Whether Apache Spark is faster than Hadoop?

Welcome to Apache Spark series. In this post, you going to know whether Apache Spark is faster than Hadoop.

Let us understand the basics first.

Hadoop contains two components. Hadoop filesystem and MapReduce.

MapReduce is a framework to process the data.We can write batch jobs using Hadoop MapReduce.

Apache spark is a in-memory data processing engine.We can write both batch as well as real time processing jobs.

Now coming to the question. Whether Apache Spark is faster than Hadoop?

The answer is Yes! Apache Spark is faster than Hadoop MapReduce.

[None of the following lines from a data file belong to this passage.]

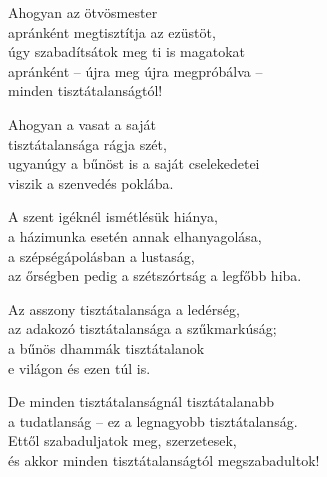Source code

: \begin{dhpverse}

 Ahogyan az ötvösmester\\
apránként megtisztítja az ezüstöt,\\
úgy szabadítsátok meg ti is magatokat\\
apránként – újra meg újra megpróbálva –\\
minden tisztátalanságtól!

 Ahogyan a vasat a saját\\
tisztátalansága rágja szét,\\
ugyanúgy a bűnöst is a saját cselekedetei\\
viszik a szenvedés poklába.

 A szent igéknél ismétlésük hiánya,\\
a házimunka esetén annak elhanyagolása,\\
a szépségápolásban a lustaság,\\
az őrségben pedig a szétszórtság a legfőbb hiba.

 Az asszony tisztátalansága a ledérség,\\
az adakozó tisztátalansága a szűkmarkúság;\\
a bűnös dhammák tisztátalanok\\
e világon és ezen túl is.

 De minden tisztátalanságnál tisztátalanabb\\
a tudatlanság – ez a legnagyobb tisztátalanság.\\
Ettől szabaduljatok meg, szerzetesek,\\
és akkor minden tisztátalanságtól megszabadultok!

\end{dhpverse}
\newpage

We all want our big chunk of data to be processed very fast. To visualize the data, we need a framework or mechanism to process the data very quickly. We have a Hadoop MapReduce framework which processes the data in parallel and provides us the result. But is it really fast? The answer is no. The reason is, MapReduce makes multiple reads and writes to store the intermediate results of mapper and reducer. Thus, it makes it slow to process the data. The solution is Apache Spark. Yes!!! Apache Spark is 100X lightning faster than Hadoop MapReduce.This is one of the key features of Apache Spark.

But How? It processes the data in-memory and only minimal I/O operations are performed when data spills overs. Intermediate data is stored in memory and data is spawned across the clusters to process them parallelly.

What if the size of data is more than the size of RAM(in-memory).In this case, spark writes the spillover data to disk. So only limited read and write is performed. Apache Spark is capable of providing real-time analytics at 100X speed than Hadoop MapReduce.